**Material supplied**
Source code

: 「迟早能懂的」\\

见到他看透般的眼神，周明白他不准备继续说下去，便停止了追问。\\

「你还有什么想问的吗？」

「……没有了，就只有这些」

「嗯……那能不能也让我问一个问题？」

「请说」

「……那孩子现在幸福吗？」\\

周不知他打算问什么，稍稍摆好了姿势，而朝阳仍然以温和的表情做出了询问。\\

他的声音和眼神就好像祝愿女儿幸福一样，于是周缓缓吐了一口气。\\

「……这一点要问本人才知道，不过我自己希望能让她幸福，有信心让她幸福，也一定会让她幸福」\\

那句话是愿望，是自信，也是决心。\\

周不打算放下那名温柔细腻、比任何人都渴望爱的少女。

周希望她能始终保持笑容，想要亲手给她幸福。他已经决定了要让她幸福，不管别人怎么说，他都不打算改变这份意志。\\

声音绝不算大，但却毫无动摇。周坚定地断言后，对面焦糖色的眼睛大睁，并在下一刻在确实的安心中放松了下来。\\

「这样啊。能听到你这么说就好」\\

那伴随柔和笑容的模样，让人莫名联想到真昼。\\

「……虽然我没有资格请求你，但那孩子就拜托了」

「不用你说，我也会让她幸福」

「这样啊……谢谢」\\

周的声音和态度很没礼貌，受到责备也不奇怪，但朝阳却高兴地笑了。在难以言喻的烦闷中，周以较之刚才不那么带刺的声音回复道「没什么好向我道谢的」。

---

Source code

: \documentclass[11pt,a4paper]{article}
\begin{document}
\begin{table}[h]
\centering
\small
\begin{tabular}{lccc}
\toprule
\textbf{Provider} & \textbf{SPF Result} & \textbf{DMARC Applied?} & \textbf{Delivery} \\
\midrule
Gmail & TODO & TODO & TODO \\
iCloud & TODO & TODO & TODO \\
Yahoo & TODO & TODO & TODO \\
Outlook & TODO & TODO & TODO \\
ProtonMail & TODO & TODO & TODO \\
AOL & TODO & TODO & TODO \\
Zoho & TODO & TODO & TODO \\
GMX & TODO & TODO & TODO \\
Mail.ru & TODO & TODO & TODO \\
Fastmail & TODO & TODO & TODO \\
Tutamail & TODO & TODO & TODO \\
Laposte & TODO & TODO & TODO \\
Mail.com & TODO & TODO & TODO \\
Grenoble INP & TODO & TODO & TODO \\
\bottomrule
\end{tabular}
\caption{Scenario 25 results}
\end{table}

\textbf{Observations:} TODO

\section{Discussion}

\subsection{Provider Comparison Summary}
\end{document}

**What you need to do**
Locate the lines above that contain "Provider" and copy them.

**Response for this exercise**
\textbf{Provider} & \textbf{SPF Result} & \textbf{DMARC Applied?} & \textbf{Delivery} \\
\subsection{Provider Comparison Summary}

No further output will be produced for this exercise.